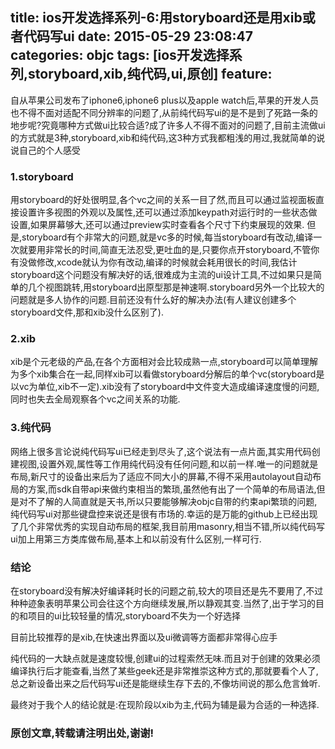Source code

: title: ios开发选择系列-6:用storyboard还是用xib或者代码写ui
date: 2015-05-29 23:08:47
categories: objc
tags: [ios开发选择系列,storyboard,xib,纯代码,ui,原创]
feature:
---
  自从苹果公司发布了iphone6,iphone6 plus以及apple watch后,苹果的开发人员也不得不面对适配不同分辨率的问题了,从前纯代码写ui的是不是到了死路一条的地步呢?究竟哪种方式做ui比较合适?成了许多人不得不面对的问题了,目前主流做ui的方式就是3种,storyboard,xib和纯代码,这3种方式我都粗浅的用过,我就简单的说说自己的个人感受

<!--more-->

### 1.storyboard
用storyboard的好处很明显,各个vc之间的关系一目了然,而且可以通过监视面板直接设置许多视图的外观以及属性,还可以通过添加keypath对运行时的一些状态做设置,如果屏幕够大,还可以通过preview实时查看各个尺寸下约束展现的效果.
但是,storyboard有个非常大的问题,就是vc多的时候,每当storyboard有改动,编译一次就要用非常长的时间,简直无法忍受,更吐血的是,只要你点开storyboard,不管你有没做修改,xcode就认为你有改动,编译的时候就会耗用很长的时间,我估计storyboard这个问题没有解决好的话,很难成为主流的ui设计工具,不过如果只是简单的几个视图跳转,用storyboard出原型那是神速啊.storyboard另外一个比较大的问题就是多人协作的问题.目前还没有什么好的解决办法(有人建议创建多个storyboard文件,那和xib没什么区别了).


### 2.xib
xib是个元老级的产品,在各个方面相对会比较成熟一点,storyboard可以简单理解为多个xib集合在一起,同样xib可以看做storyboard分解后的单个vc(storyboard是以vc为单位,xib不一定).xib没有了storyboard中文件变大造成编译速度慢的问题,同时也失去全局观察各个vc之间关系的功能.

### 3.纯代码
网络上很多言论说纯代码写ui已经走到尽头了,这个说法有一点片面,其实用代码创建视图,设置外观,属性等工作用纯代码没有任何问题,和以前一样.唯一的问题就是布局,新尺寸的设备出来后为了适应不同大小的屏幕,不得不采用autolayout自动布局的方案,而sdk自带api来做约束相当的繁琐,虽然他有出了一个简单的布局语法,但是对不了解的人简直就是天书,所以只要能够解决objc自带的约束api繁琐的问题,纯代码写ui对那些键盘控来说还是很有市场的.幸运的是万能的github上已经出现了几个非常优秀的实现自动布局的框架,我目前用masonry,相当不错,所以纯代码写ui加上用第三方类库做布局,基本上和以前没有什么区别,一样可行.


### 结论
在storyboard没有解决好编译耗时长的问题之前,较大的项目还是先不要用了,不过种种迹象表明苹果公司会往这个方向继续发展,所以静观其变.当然了,出于学习的目的和项目的ui比较轻量的情况,storyboard不失为一个好选择

目前比较推荐的是xib,在快速出界面以及ui微调等方面都非常得心应手

纯代码的一大缺点就是速度较慢,创建ui的过程索然无味.而且对于创建的效果必须编译执行后才能查看,当然了某些geek还是非常推崇这种方式的,那就要看个人了,总之新设备出来之后代码写ui还是能继续生存下去的,不像坊间说的那么危言耸听.

最终对于我个人的结论就是:在现阶段以xib为主,代码为辅是最为合适的一种选择.

### 原创文章,转载请注明出处,谢谢! ###
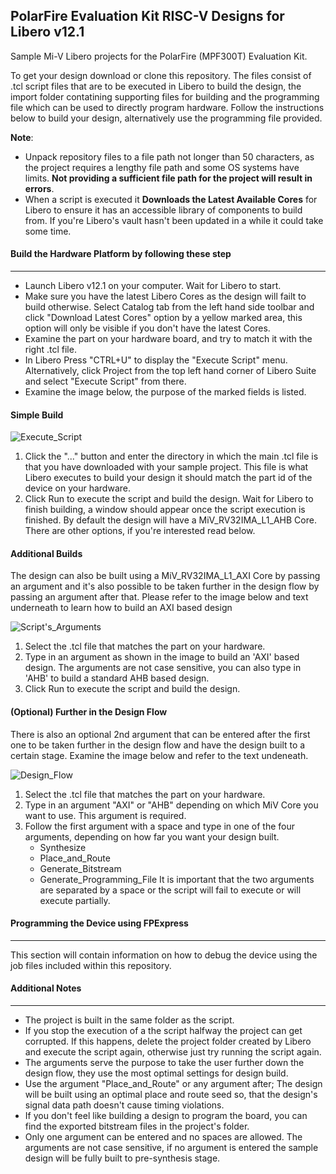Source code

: ## PolarFire Evaluation Kit RISC-V Designs for Libero v12.1

Sample Mi-V Libero projects for the PolarFire (MPF300T) Evaluation Kit.

To get your design download or clone this repository. The files consist of .tcl script files that are to be executed in Libero to build the design, the import folder contatining supporting files for building and the programming file which can be used to directly program hardware. Follow the instructions below to build your design, alternatively use the programming file provided.

**Note**: 
* Unpack repository files to a file path not longer than 50 characters, as the project requires
a lengthy file path and some OS systems have limits. **Not providing
a sufficient file path for the project will result in errors**.
* When a script is executed it **Downloads the Latest Available Cores** for Libero to ensure it has an accessible library of components
to build from. If you're Libero's vault hasn't been updated in a while it could take some time.


#### Build the Hardware Platform by following these step
-------------

- Launch Libero v12.1 on your computer. Wait for Libero to start.
- Make sure you have the latest Libero Cores as the design will failt to build otherwise. Select Catalog tab from the left hand side toolbar and click "Download Latest Cores" option by a yellow marked area, this option will only be visible if you don't have the latest Cores.
- Examine the part on your hardware board, and try to match it with the right .tcl file.
- In Libero Press "CTRL+U" to display the "Execute Script" menu. Alternatively, click Project from the top left hand corner of Libero Suite and select "Execute Script" from there.
- Examine the image below, the purpose of the marked fields is listed.


#### Simple Build

![Execute_Script](https://github.com/MiV-Libero-Designs/Hardware-Platforms/blob/Libero-v12.1/board_images/execute_script_1.jpg)

1. Click the "..." button and enter the directory in which the main .tcl file is that you have downloaded with your sample project. This file
is what Libero executes to build your design it should match the part id of the device on your hardware.
2. Click Run to execute the script and build the design. Wait for Libero to finish building, a window should appear once the script execution is finished. By default the design will have a MiV_RV32IMA_L1_AHB Core. There are other options, if you're interested read below.

#### Additional Builds

The design can also be built using a MiV_RV32IMA_L1_AXI Core by passing an argument and it's also possible to be taken further in the design flow by passing an argument after that. Please refer to the image below and text underneath to learn how to build an AXI based design

![Script's_Arguments](https://github.com/MiV-Libero-Designs/Hardware-Platforms/blob/master/board_images/execute_script_2.jpg)

1. Select the .tcl file that matches the part on your hardware.
2. Type in an argument as shown in the image to build an 'AXI' based design. The arguments are not case sensitive, you can also type in 'AHB' to build a standard AHB based design.
3. Click Run to execute the script and build the design.

#### (Optional) Further in the Design Flow

There is also an optional 2nd argument that can be entered after the first one to be taken further in the design flow and have the design built to a certain stage. Examine the image below and refer to the text undeneath.

![Design_Flow](https://github.com/MiV-Libero-Designs/Hardware-Platforms/blob/master/board_images/execute_script_3.jpg)

1. Select the .tcl file that matches the part on your hardware.
2. Type in an argument "AXI" or "AHB" depending on which MiV Core you want to use. This argument is required.
3. Follow the first argument with a space and type in one of the four arguments, depending on how far you want your design built.
     - Synthesize
      - Place_and_Route
      - Generate_Bitstream
      - Generate_Programming_File
   It is important that the two arguments are separated by a space or the script will fail to execute or will execute partially.


#### Programming the Device using FPExpress
------
This section will contain information on how to debug the device using the job files included within this repository.

#### Additional Notes
----------

- The project is built in the same folder as the script.
- If you stop the execution of a the script halfway the project can get corrupted. If this happens, delete the project folder created by Libero and execute the script again, otherwise just try running the script again.
- The arguments serve the purpose to take the user further down the design flow, they use the most optimal settings for design build.
- Use the argument "Place_and_Route" or any argument after; The design will be built using an optimal place and route seed so, that the design's signal data path doesn't cause timing violations.
- If you don't feel like building a design to program the board, you can find the exported bitstream files in the project's folder.
- Only one argument can be entered and no spaces are allowed. The arguments are not case sensitive, if no argument is entered the sample design will be fully built to pre-synthesis stage.
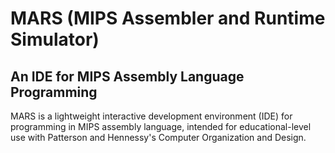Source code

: # MARS (MIPS Assembler and Runtime Simulator)

## An IDE for MIPS Assembly Language Programming

MARS is a lightweight interactive development environment (IDE) for programming in MIPS assembly language, intended for educational-level use with Patterson and Hennessy's Computer Organization and Design.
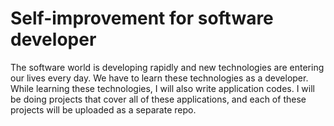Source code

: # Self-improvement for software developer

The software world is developing rapidly and new technologies are entering our lives every day. We have to learn these technologies as a developer. While learning these technologies, I will also write application codes. I will be doing projects that cover all of these applications, and each of these projects will be uploaded as a separate repo.
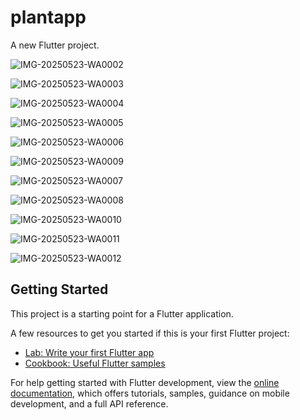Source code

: # plantapp

A new Flutter project.

![IMG-20250523-WA0002](https://github.com/user-attachments/assets/b5bad725-6002-423c-9ede-e38dae25438b)


![IMG-20250523-WA0003](https://github.com/user-attachments/assets/b416bc5d-9800-408d-8fd3-7eb891bc96b2)


![IMG-20250523-WA0004](https://github.com/user-attachments/assets/6233cd48-0e41-4c0b-8901-5f07fbac1576)


![IMG-20250523-WA0005](https://github.com/user-attachments/assets/0596383b-c274-4295-891f-db40ac8a774d)


![IMG-20250523-WA0006](https://github.com/user-attachments/assets/8631226d-6257-4657-b930-7d6efe2fde88)


![IMG-20250523-WA0009](https://github.com/user-attachments/assets/8cbaaed2-4f15-44af-9fea-8f17f58f4e60)


![IMG-20250523-WA0007](https://github.com/user-attachments/assets/b1787b1f-6a95-41a1-979e-de6d39038966)


![IMG-20250523-WA0008](https://github.com/user-attachments/assets/7bcffa1c-8bce-4502-9703-b300f6dec2cb)


![IMG-20250523-WA0010](https://github.com/user-attachments/assets/78d26724-ef68-42a5-8b6b-bf1438e1e57b)


![IMG-20250523-WA0011](https://github.com/user-attachments/assets/30383034-113c-4483-9dbb-e6dd61c66634)


![IMG-20250523-WA0012](https://github.com/user-attachments/assets/1bf90432-ba42-45eb-a08c-27d0018a678f)

## Getting Started

This project is a starting point for a Flutter application.

A few resources to get you started if this is your first Flutter project:

- [Lab: Write your first Flutter app](https://docs.flutter.dev/get-started/codelab)
- [Cookbook: Useful Flutter samples](https://docs.flutter.dev/cookbook)

For help getting started with Flutter development, view the
[online documentation](https://docs.flutter.dev/), which offers tutorials,
samples, guidance on mobile development, and a full API reference.
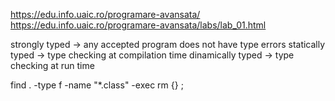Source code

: https://edu.info.uaic.ro/programare-avansata/
https://edu.info.uaic.ro/programare-avansata/labs/lab_01.html

strongly typed -> any accepted program does not have type errors
statically typed -> type checking at compilation time
dinamically typed -> type checking at run time

find . -type f -name "*.class" -exec rm {} \;

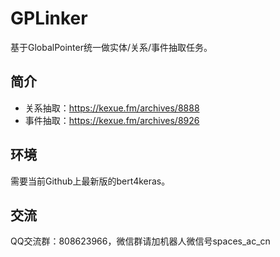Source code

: # GPLinker
基于GlobalPointer统一做实体/关系/事件抽取任务。

## 简介
- 关系抽取：https://kexue.fm/archives/8888
- 事件抽取：https://kexue.fm/archives/8926

## 环境

需要当前Github上最新版的bert4keras。

## 交流
QQ交流群：808623966，微信群请加机器人微信号spaces_ac_cn
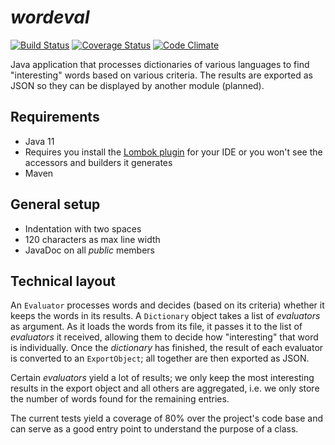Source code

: _wordeval_
==========
[![Build Status](https://github.com/ljacqu/wordeval/workflows/build/badge.svg)](https://github.com/ljacqu/wordeval/actions?query=workflow%3A%22build%22)
[![Coverage Status](https://coveralls.io/repos/ljacqu/wordeval/badge.svg?branch=master&service=github)](https://coveralls.io/github/ljacqu/wordeval?branch=master)
[![Code Climate](https://codeclimate.com/github/ljacqu/wordeval/badges/gpa.svg)](https://codeclimate.com/github/ljacqu/wordeval)

Java application that processes dictionaries of various languages to find "interesting" words based on
various criteria. The results are exported as JSON so they can be displayed by another module (planned).


Requirements
------------
- Java 11
- Requires you install the [Lombok plugin](https://projectlombok.org/download.html) for your IDE or you won't see the
  accessors and builders it generates
- Maven


General setup
-------------
- Indentation with two spaces
- 120 characters as max line width
- JavaDoc on all _public_ members


Technical layout
----------------
An `Evaluator` processes words and decides (based on its criteria) whether it keeps the words in its results. 
A `Dictionary` object takes a list of _evaluators_ as argument. As it loads the words from its file, it passes 
it to the list of _evaluators_ it received, allowing them to decide how "interesting" that word is individually. 
Once the _dictionary_ has finished, the result of each evaluator is converted to an `ExportObject`; all together 
are then exported as JSON.

Certain _evaluators_ yield a lot of results; we only keep the most interesting results in the export object 
and all others are aggregated, i.e. we only store the number of words found for the remaining entries.

The current tests yield a coverage of 80% over the project's code base and can serve as a good entry point to 
understand the purpose of a class.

:: Work instruction ::
Write out exactly those lines running from the line with "- 120 characters as max line width" to the end of the data above, the first and last included.

:: Result below ::
- 120 characters as max line width
- JavaDoc on all _public_ members


Technical layout
----------------
An `Evaluator` processes words and decides (based on its criteria) whether it keeps the words in its results. 
A `Dictionary` object takes a list of _evaluators_ as argument. As it loads the words from its file, it passes 
it to the list of _evaluators_ it received, allowing them to decide how "interesting" that word is individually. 
Once the _dictionary_ has finished, the result of each evaluator is converted to an `ExportObject`; all together 
are then exported as JSON.

Certain _evaluators_ yield a lot of results; we only keep the most interesting results in the export object 
and all others are aggregated, i.e. we only store the number of words found for the remaining entries.

The current tests yield a coverage of 80% over the project's code base and can serve as a good entry point to 
understand the purpose of a class.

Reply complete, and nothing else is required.